That's why.
I started dancing hiphop when I was 14. I'm 25 now and it's the biggest love of my life since I first stepped into a danceschool. I don't know why but I always saw something more for me in it. I didn't know what's coming from it, but I knew it's what I want to do, no matter what.
I always wanted to become somebody, I wanted to feel like I matter. I wanted to be someone my mother could be proud of. I wanted to be someone who would make my dad proudly say "that's my girl". And I had this wish inside of me to make myself proud more than anyone else. So I fell in love with dance and this was my once in a lifetime oppurtunity. I grabbed it, and I grabbed it hard.
My hours of training were always just for me. And that was good enough because I didn't know better. I thought I was happiest I could ever be, doing what I was doing. And then I met these girls and they turned my world around and showed me what true joy in heart is. So - three years ago I started teaching a small competitive group by the name Fierce.
When we meet we were all just a bunch of kids, trying to dance as much as possible. These girls did nothing but worked hard. They didn't go to birthday parties, they didn't go to school trips, sometimes they didn't even go on a well deserved vacation.
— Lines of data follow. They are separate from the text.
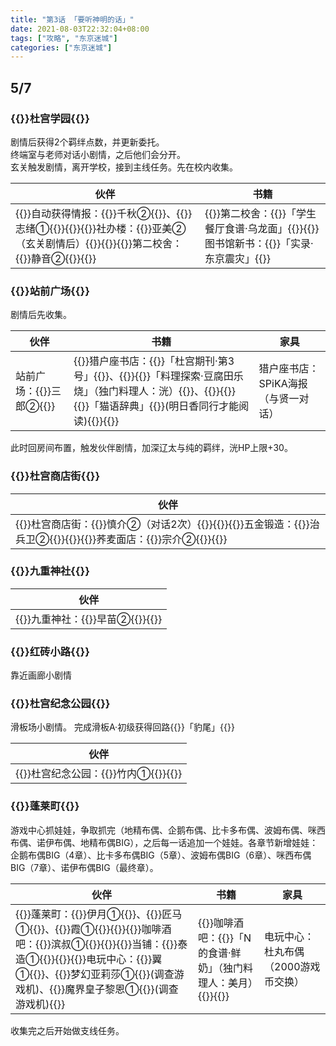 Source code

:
 ```yaml
---
title: "第3话 「要听神明的话」"
date: 2021-08-03T22:32:04+08:00
tags: ["攻略", "东京迷城"]
categories: ["东京迷城"]
---
```


## 5/7

### {{<fontColor red>}}杜宫学园{{</fontColor>}}

剧情后获得2个羁绊点数，并更新委托。  
终端室与老师对话小剧情，之后他们会分开。  
玄关触发剧情，离开学校，接到主线任务。先在校内收集。

| 伙伴                                                         | 书籍                                                         |
| ------------------------------------------------------------ | ------------------------------------------------------------ |
| {{<poem>}}自动获得情报：{{<fontColor pink>}}千秋②{{</fontColor>}}、{{<fontColor pink>}}志绪①{{</fontColor>}}{{</poem>}}{{<poem>}}社办楼：{{<fontColor pink>}}亚美②（玄关剧情后）{{</fontColor>}}{{</poem>}}{{<poem>}}第二校舍：{{<fontColor pink>}}静音②{{</fontColor>}}{{</poem>}} | {{<poem>}}第二校舍：{{<fontColor orange>}}「学生餐厅食谱·乌龙面」{{</fontColor>}}{{</poem>}}图书馆新书：{{<fontColor orange>}}「实录·东京震灾」{{</fontColor>}} |

### {{<fontColor red>}}站前广场{{</fontColor>}}

剧情后先收集。

| 伙伴                                                | 书籍                                                         | 家具                                |
| --------------------------------------------------- | ------------------------------------------------------------ | ----------------------------------- |
| 站前广场：{{<fontColor pink>}}三郎②{{</fontColor>}} | {{<poem>}}猎户座书店：{{<fontColor orange>}}「杜宫期刊·第3号」{{</fontColor>}}、{{<poem>}}{{<fontColor orange>}}「料理探索·豆腐田乐烧」（独门料理人：洸）{{</fontColor>}}、{{</poem>}}{{<poem>}}{{<fontColor orange>}}「猫语辞典」{{</fontColor>}}(明日香同行才能阅读){{</poem>}}{{</poem>}} | 猎户座书店：SPiKA海报（与贤一对话） |

此时回房间布置，触发伙伴剧情，加深辽太与纯的羁绊，洸HP上限+30。

### {{<fontColor red>}}杜宫商店街{{</fontColor>}}

| 伙伴                                                         |
| ------------------------------------------------------------ |
| {{<poem>}}杜宫商店街：{{<fontColor pink>}}慎介②（对话2次）{{</fontColor>}}{{</poem>}}{{<poem>}}五金锻造：{{<fontColor pink>}}治兵卫②{{</fontColor>}}{{</poem>}}{{<poem>}}荞麦面店：{{<fontColor pink>}}宗介②{{</fontColor>}}{{</poem>}} |

### {{<fontColor red>}}九重神社{{</fontColor>}}

| 伙伴                                                         |
| ------------------------------------------------------------ |
| {{<poem>}}九重神社：{{<fontColor pink>}}早苗②{{</fontColor>}}{{</poem>}} |

### {{<fontColor red>}}红砖小路{{</fontColor>}}

靠近画廊小剧情

### {{<fontColor red>}}杜宫纪念公园{{</fontColor>}}

滑板场小剧情。
完成滑板A·初级获得回路{{<fontColor skyblue>}}「豹尾」{{</fontColor>}}

| 伙伴                                                         |
| ------------------------------------------------------------ |
| {{<poem>}}杜宫纪念公园：{{<fontColor pink>}}竹内①{{</fontColor>}}{{</poem>}} |

### {{<fontColor red>}}蓬莱町{{</fontColor>}}

游戏中心抓娃娃，争取抓完（地精布偶、企鹅布偶、比卡多布偶、波姆布偶、咪西布偶、诺伊布偶、地精布偶BIG），之后每一话追加一个娃娃。各章节新增娃娃：企鹅布偶BIG（4章）、比卡多布偶BIG（5章）、波姆布偶BIG（6章）、咪西布偶BIG（7章）、诺伊布偶BIG（最终章）。

| 伙伴                                                | 书籍                                                         | 家具                                |
| --------------------------------------------------- | ------------------------------------------------------------ | ----------------------------------- |
| {{<poem>}}蓬莱町：{{<fontColor pink>}}伊月①{{</fontColor>}}、{{<fontColor pink>}}匠马①{{</fontColor>}}、{{<fontColor pink>}}霞①{{</fontColor>}}{{</poem>}}{{<poem>}}咖啡酒吧：{{<fontColor pink>}}滨叔①{{</fontColor>}}{{</poem>}}{{<poem>}}当铺：{{<fontColor pink>}}泰造①{{</fontColor>}}{{</poem>}}{{<poem>}}电玩中心：{{<fontColor pink>}}翼①{{</fontColor>}}、{{<fontColor pink>}}梦幻亚莉莎①{{</fontColor>}}(调查游戏机)、{{<fontColor pink>}}魔界皇子黎恩①{{</fontColor>}}(调查游戏机){{</poem>}} | {{<poem>}}咖啡酒吧：{{<fontColor orange>}}「N的食谱·鲜奶」（独门料理人：美月）{{</fontColor>}}{{</poem>}} | 电玩中心：杜丸布偶（2000游戏币交换） |

收集完之后开始做支线任务。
Hours and hours and hours of hard work and commitment. We kind of grew in age and in heart and mind together. They taught me a lot. How to try, how to believe, how to achieve what you want. How not to look for excuses but work instead. How much you are capable of when someone tells you day by day you can do it. I cried so much while I was creating this. They made my life a damn adventure. They were with me through my good and bad days and they gave me what I wished for the most - they made me proud of them and they made me proud of - myself.
When we started working together, we had no idea, where this road will take us. We just trained hard, harder than we have ever trained before. We expected nothing, we just wanted to do our very best. And then hoped for the best.
In our three seasons together we became state vice champions, state champions, european champions, world vice champions and two times world champions. I still can't believe this, even now. I don't think you can imagine how hard that is.
When we were on our first european championships and we made it to the finals, I went to the backstage and I prayed so hard. I never do, but this broke my heart. I said that if there is any other group on this championships that worked harder, they should win. And my girls can lose. I just prayed that what's fair happens. Because I knew how hard they worked for it and I knew it meant the world to them. Oh God I just wanted them to see that their work paid off, I just wanted them to get what they deserve. And then it happened. They became european champions. I'm crying again. One of the best moments of my life.
I have so much respect and love for these girls. And their parents that support them more than anything in the whole world. They travel with them and give them love and warm huggs and words of hope. And they do the same for me. Thank you.
You need to find what you love and you need to work hard for it.
Why? Look at this video. That's why.